Quelli principali sono tre: 1) l'obbligo per le partite Iva di fornire l'elenco clienti-fornitori: permetteva di incrociare i dati sulle fatturazioni; 2) la tracciabilità dei corrispettivi e l'innalzamento del limite per emettere assegni circolari e pagare in contanti: noi lo avevamo fissato a 5 mila euro, l'attuale governo lo ha portato a 12.500 euro; 3) l'accertamento con adesione: sono state abbattute le sanzioni a un livello tale per cui conviene non dichiarare e aspettare l'eventuale comunicazione di accertamento; a quel punto dichiari e paghi la sanzione, che tanto è molto bassa. Comunque sui controlli dico: se è vero, come dice il direttore dell'Agenzia delle entrate Befera, che il gettito da controlli è salito da 600 milioni a 1 miliardo, dall'altro lato va considerato che sull'Iva perdiamo 10 miliardi.

Ma almeno adesso ci saranno gli accertamenti sui 170 mila evasori con i conti esteri.

Lo ripeto: è propaganda. Nei paradisi fiscali resta in vigore il segreto bancario, per cui finché non hai ottenuto, con precise negoziazioni e accordi, la possibilità di accedere agli elenchi - come di recente gli Stati Uniti con le banche svizzere, o il Regno Unito e la Germania con il Liechtenstein - è perfettamente inutile che inasprisci le sanzioni o inverti l'onere della prova sul contribuente, come ha fatto il governo. Tanto i nomi non te li danno: l'attuale esecutivo non ha raggiunto accordi precisi con i paradisi fiscali, non ci ha lavorato come gli altri Paesi.

Allora perché dichiarano di essere avanti su questo fronte?

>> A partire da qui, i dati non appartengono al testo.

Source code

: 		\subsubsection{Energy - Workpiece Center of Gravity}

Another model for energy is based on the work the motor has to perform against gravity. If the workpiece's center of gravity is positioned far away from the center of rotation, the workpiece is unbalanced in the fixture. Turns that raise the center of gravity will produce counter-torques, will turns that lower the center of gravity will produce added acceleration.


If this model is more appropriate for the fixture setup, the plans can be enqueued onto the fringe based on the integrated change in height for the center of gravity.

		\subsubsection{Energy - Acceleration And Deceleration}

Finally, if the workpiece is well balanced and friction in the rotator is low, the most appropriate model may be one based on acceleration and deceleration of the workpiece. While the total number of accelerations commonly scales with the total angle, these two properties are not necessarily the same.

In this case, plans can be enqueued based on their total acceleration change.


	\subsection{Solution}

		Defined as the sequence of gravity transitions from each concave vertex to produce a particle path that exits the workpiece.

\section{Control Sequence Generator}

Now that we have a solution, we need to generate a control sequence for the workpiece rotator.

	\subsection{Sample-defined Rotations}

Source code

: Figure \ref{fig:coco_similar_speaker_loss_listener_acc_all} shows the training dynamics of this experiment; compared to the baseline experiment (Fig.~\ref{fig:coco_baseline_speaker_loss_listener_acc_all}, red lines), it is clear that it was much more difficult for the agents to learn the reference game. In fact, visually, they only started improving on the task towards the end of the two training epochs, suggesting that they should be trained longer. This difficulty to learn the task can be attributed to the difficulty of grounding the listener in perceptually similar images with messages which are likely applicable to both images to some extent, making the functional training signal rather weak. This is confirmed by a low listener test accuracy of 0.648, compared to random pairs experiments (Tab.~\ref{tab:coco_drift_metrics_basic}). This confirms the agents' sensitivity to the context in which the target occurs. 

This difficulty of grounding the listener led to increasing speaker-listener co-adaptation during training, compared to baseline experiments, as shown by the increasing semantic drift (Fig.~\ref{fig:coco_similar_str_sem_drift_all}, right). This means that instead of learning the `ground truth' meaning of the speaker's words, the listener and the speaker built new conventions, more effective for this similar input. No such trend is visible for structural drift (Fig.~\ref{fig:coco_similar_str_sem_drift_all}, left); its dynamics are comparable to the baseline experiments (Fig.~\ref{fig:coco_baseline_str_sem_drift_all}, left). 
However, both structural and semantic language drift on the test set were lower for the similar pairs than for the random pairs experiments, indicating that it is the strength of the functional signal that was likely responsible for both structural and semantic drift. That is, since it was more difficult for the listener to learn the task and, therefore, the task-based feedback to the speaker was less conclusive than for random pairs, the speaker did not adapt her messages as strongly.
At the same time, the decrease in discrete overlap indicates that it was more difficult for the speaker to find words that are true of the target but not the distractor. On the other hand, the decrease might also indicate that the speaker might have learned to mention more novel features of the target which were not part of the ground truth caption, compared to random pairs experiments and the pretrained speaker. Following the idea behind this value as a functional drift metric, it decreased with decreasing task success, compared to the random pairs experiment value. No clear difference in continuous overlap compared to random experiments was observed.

Per rassicurare l'opinione pubblica dopo i dati diffusi da Bankitalia sul calo del gettito. Ma anche per spingere questi 170 mila evasori - di cui possono pure avere i nomi, ma che non possono accertare con la collaborazione delle banche dei paradisi fiscali - ad aderire allo scudo fiscale. Uno strumento, quest'ultimo, immorale e anche inefficace. Innanzitutto renderà al massimo il 2% del capitale rientrato: perché tutti dichiareranno di avere evaso solo nell'ultimo anno. E pensiamo che quei capitali, tassati normalmente, renderebbero il 40-45%. Poi è anonimo: dunque permette il rientro anche a capitali frutto di attività illecite o criminali. Infine è l'ennesimo condono, quindi alimenta inevitabilmente nuova evasione futura.